Les virus géants connus pour infecter des métazoaires sont extrêmement rares[15] mais c'est chez trois espèces différentes de chaetognathes, des invertébrés marins, qu'on a trouvé trois espèces de virus géants parmi les plus grandes connues à ce jour :

  • en 2018, la réanalyse de photographies de microscopie électronique des années 1980 a permis d’identifier un virus géant infectant Adhesisagitta hispida[16]. La multiplication de ces virus, nommés Meelsvirus, est nucléaire. Les virions, enveloppés (longueur de 1,25 μm), sont composés d’une nucléocapside ovoïdale accolée à un cône terminé par une queue ;
  • en 2019, la réanalyse d’autres travaux antérieurs montre que des structures qui avaient été prises en 1967 pour des soies présentes à la surface de l’espèce Spadella cephaloptera[17], et en 2003 pour des bactéries infectant Paraspadella gotoi[18] étaient en fait des virus géants de forme fusoïdale[19] :
    • l’espèce virale infectant P. gotoi, dont la longueur maximale est de 3,1 μm, a été nommée Klothovirus casanovai [Klotho étant le nom grec d’une des trois Moires (Parques pour les Latins) dont l’attribut était le fuseau et casanovai en l’hommage au Pr J.-P. Casanova qui a consacré une grande partie de sa vie scientifique à l'étude des chaetognathes] ;
    • l’autre espèce a été nommée Megaklothovirus horridgei (en hommage au premier auteur de l’article de 1967). Sur une photographie, l’un des virus M. horridgei, bien que tronqué, mesure 3,9 μm de long soit environ deux fois la longueur de la bactérie Escherichia coli, battant ainsi largement le record précédent détenu par un Pithovirus sibericum extrait du pergélisol sibérien (2,5 μm de long)[20].

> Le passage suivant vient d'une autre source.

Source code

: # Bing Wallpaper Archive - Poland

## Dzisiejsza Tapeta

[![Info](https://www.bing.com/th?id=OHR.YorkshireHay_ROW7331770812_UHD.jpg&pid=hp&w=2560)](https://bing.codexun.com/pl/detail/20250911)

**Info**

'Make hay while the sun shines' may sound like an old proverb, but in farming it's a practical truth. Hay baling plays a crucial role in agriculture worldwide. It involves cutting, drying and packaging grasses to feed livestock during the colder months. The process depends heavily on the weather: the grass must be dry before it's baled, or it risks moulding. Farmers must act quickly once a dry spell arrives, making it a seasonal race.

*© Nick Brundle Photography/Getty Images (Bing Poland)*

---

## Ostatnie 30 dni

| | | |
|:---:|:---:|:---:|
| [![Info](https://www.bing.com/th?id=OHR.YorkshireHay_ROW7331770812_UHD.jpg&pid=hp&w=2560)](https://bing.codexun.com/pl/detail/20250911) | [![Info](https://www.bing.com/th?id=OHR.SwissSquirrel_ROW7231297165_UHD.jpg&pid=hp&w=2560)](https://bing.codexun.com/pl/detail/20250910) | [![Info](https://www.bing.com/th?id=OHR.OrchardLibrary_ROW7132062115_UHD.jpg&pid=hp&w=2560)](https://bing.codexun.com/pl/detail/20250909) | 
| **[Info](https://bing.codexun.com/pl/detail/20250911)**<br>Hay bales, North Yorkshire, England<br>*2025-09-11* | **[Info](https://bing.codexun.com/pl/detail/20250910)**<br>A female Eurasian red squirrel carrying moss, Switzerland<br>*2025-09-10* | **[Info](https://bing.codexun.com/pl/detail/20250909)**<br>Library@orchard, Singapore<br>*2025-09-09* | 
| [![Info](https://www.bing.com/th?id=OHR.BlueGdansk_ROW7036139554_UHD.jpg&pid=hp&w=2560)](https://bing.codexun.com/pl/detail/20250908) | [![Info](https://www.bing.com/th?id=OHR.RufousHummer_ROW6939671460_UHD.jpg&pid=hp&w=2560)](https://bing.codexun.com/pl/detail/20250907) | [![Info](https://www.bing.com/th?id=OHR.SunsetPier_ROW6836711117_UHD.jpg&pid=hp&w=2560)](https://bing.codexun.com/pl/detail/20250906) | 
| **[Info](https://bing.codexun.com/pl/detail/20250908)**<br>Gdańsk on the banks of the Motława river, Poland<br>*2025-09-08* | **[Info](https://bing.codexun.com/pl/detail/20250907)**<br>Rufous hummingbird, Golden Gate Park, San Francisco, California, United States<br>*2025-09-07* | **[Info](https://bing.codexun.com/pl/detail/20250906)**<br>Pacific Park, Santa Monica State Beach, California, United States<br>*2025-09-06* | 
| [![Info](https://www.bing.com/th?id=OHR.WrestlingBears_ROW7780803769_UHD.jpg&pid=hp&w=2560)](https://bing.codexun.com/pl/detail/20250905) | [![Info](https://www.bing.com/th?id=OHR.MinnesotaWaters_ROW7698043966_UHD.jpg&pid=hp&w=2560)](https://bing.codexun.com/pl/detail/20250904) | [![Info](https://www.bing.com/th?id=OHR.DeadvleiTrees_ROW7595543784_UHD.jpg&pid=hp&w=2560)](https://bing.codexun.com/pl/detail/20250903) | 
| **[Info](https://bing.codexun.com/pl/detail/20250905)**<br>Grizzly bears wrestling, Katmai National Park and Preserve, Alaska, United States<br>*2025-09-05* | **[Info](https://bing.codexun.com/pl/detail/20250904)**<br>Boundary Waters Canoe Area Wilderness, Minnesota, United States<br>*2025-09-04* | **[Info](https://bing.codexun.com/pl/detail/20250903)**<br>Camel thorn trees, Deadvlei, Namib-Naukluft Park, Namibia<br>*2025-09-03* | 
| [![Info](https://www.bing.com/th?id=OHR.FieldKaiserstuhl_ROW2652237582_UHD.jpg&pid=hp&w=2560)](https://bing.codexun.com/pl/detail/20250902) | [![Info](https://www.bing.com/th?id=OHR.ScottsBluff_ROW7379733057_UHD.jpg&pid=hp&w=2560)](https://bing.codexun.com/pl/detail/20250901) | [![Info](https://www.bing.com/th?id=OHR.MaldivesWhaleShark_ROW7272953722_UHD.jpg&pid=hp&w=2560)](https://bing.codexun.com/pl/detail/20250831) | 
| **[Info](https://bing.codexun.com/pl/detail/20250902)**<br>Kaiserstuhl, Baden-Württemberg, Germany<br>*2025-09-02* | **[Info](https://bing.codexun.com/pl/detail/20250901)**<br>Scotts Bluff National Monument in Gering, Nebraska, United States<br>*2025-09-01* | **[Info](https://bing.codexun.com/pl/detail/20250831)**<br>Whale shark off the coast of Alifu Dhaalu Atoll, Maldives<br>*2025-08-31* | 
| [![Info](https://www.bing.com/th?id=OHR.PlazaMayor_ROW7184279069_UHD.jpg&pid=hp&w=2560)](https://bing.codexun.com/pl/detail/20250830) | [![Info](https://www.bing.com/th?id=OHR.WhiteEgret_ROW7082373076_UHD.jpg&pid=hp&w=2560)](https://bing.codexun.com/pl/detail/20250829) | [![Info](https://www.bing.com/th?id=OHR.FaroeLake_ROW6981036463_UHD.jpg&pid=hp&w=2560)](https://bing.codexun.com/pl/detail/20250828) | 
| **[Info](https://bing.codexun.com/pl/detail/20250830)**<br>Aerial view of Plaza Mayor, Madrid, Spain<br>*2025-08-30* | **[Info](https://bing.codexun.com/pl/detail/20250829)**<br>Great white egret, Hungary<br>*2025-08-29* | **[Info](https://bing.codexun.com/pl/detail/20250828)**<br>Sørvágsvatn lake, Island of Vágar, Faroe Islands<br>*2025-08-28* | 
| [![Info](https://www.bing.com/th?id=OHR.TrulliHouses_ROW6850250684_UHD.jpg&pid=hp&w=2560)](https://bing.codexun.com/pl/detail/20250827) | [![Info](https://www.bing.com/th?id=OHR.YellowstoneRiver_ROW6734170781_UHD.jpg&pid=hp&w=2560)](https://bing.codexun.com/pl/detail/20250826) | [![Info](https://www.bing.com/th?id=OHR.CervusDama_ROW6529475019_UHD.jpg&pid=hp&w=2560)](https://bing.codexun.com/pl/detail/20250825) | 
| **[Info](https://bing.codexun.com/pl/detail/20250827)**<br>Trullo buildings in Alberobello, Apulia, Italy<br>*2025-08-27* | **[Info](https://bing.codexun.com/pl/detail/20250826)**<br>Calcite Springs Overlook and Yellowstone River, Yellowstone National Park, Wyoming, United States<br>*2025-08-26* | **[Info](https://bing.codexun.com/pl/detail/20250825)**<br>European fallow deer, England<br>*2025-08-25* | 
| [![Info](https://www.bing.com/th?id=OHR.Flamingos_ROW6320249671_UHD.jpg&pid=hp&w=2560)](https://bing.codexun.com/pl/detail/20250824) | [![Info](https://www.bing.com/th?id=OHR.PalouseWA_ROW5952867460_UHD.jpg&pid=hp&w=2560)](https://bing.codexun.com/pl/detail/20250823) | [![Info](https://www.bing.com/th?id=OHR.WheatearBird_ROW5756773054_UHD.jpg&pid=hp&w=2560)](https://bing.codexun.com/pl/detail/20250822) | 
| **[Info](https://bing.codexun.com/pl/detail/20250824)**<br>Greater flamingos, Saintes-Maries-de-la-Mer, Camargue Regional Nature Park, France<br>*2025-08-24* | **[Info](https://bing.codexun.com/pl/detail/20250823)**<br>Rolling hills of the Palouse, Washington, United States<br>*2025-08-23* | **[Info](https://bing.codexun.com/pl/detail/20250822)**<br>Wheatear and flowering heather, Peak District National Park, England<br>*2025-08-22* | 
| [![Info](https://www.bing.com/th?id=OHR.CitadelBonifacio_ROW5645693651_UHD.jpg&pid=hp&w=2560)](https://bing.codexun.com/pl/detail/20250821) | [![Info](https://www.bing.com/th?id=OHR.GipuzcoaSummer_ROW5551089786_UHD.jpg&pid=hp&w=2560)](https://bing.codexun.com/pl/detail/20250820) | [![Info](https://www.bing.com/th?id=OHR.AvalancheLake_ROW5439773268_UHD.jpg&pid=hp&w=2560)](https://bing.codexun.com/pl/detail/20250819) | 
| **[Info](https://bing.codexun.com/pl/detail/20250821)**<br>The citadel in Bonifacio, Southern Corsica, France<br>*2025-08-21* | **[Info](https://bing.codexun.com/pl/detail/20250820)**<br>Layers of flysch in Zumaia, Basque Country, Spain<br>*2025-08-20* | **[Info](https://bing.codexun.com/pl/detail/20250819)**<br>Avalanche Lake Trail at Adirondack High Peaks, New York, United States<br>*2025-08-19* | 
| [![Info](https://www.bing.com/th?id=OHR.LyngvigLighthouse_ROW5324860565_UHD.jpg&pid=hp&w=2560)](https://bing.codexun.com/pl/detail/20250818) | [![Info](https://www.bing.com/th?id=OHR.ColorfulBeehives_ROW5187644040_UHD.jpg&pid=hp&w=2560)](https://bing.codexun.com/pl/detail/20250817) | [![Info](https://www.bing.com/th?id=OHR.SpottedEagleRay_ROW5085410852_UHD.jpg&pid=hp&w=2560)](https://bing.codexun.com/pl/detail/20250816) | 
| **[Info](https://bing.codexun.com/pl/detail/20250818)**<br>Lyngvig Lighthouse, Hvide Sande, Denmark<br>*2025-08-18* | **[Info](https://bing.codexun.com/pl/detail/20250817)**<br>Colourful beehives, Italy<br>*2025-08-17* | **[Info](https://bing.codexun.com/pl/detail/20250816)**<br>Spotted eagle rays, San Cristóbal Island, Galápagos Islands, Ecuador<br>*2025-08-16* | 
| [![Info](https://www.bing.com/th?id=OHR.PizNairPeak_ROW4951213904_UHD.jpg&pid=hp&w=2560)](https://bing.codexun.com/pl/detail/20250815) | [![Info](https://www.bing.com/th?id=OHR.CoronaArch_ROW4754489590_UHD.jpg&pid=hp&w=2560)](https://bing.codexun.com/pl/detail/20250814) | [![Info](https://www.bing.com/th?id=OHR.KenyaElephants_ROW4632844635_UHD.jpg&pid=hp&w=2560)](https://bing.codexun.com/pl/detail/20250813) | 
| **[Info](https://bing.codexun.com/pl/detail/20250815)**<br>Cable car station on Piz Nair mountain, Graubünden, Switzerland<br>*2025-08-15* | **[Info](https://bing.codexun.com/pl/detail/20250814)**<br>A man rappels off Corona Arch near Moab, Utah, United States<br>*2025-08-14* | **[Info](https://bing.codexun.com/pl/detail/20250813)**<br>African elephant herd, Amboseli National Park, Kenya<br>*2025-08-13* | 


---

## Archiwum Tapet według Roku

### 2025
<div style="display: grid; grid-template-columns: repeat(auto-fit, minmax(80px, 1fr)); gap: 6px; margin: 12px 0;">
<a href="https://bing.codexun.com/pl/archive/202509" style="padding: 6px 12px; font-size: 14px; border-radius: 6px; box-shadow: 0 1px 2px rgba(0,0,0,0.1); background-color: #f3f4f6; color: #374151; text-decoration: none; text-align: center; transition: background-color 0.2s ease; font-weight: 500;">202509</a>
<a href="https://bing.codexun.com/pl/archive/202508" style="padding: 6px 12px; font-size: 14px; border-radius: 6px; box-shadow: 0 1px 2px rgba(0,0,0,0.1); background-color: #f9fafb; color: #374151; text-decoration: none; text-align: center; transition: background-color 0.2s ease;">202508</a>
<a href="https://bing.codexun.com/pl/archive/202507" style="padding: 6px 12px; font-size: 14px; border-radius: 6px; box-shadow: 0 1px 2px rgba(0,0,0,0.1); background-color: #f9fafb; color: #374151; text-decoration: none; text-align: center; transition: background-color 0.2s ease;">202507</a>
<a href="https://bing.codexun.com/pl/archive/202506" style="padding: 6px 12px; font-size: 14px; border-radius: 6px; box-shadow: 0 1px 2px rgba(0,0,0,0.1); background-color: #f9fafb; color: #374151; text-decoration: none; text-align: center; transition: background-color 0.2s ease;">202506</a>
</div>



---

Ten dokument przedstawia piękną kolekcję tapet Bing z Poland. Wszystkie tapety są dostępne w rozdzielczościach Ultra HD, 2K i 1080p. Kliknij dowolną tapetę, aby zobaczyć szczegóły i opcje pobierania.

Les virus de la famille Klothoviridae sont enveloppés et une membrane de type intracytoplasmique peut être observée sous une « capside » d’apparence lamellée. Leur site de multiplication est cytoplasmique. L’intérieur des particules virales présente des régions très denses aux électrons et d’autres plus claires ; de plus, il contient de nombreux ribosomes dont l’origine est encore inconnue (cellulaire, virale ou en partie virale seulement). Les particules virales intracytoplasmiques de M. horridgei présentent déjà une forme de fuseau, contrairement à celles de K. casanovai, ce qui suggère que des molécules spécifiques permettraient de maintenir cette structure. A ce jour, les génomes des trois espèces virales infectant les chaetognathes n’ont pas encore été séquencés.

Classifications et controverses

Les girus sont une des formes des grands virus nucléocytoplasmique (NCLDV)[21], même si la logique d'un rattachement des Pandoravirus aux NCLDV est plus incertaine pour Jean-Michel Claverie et al.[9].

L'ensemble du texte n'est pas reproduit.